**Your objective**
Beginning with the first line of the data below, set down each line exactly through the line that contains "# LOINC Codes".

Stored dataset items:
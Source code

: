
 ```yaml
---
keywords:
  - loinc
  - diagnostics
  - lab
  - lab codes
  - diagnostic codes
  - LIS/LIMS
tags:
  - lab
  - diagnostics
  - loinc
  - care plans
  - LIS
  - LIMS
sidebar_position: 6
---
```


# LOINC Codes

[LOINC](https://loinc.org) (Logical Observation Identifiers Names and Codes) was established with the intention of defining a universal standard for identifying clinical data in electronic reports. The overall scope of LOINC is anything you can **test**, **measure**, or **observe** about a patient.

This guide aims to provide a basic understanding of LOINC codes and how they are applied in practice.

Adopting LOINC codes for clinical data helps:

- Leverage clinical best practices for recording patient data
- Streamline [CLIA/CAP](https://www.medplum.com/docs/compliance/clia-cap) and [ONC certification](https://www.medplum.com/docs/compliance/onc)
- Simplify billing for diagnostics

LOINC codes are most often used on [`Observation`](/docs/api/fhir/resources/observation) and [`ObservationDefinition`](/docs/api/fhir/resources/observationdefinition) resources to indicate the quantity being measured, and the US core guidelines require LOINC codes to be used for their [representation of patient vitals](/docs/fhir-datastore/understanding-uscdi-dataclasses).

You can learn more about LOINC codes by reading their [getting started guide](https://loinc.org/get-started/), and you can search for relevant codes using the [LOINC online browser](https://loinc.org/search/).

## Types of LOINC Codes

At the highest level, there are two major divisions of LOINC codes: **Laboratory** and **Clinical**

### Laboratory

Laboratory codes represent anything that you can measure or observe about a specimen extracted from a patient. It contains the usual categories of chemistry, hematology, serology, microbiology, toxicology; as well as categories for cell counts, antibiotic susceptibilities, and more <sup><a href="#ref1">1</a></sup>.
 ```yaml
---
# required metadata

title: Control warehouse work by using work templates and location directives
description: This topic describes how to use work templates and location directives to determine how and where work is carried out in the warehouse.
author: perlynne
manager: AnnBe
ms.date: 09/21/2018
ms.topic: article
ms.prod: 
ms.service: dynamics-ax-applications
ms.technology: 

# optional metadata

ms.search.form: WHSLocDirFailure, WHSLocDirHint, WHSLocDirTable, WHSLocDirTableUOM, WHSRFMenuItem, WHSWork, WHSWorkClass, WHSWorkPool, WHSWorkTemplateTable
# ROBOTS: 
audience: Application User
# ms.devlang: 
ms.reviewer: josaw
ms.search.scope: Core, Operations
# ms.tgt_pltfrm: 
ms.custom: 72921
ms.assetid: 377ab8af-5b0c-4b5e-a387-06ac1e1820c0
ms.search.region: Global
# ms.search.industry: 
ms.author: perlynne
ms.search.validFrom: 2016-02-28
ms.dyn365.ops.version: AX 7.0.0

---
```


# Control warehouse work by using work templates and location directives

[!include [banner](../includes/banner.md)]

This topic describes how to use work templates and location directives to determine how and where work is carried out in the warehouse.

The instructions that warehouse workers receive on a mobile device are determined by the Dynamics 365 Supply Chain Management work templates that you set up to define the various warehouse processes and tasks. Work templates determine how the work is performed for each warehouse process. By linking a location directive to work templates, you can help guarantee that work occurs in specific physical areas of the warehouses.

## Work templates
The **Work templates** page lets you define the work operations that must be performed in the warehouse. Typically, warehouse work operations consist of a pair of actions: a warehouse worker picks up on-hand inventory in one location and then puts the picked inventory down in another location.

**Response box**
Source code

:
 ```yaml
---
keywords:
  - loinc
  - diagnostics
  - lab
  - lab codes
  - diagnostic codes
  - LIS/LIMS
tags:
  - lab
  - diagnostics
  - loinc
  - care plans
  - LIS
  - LIMS
sidebar_position: 6
---
```


# LOINC Codes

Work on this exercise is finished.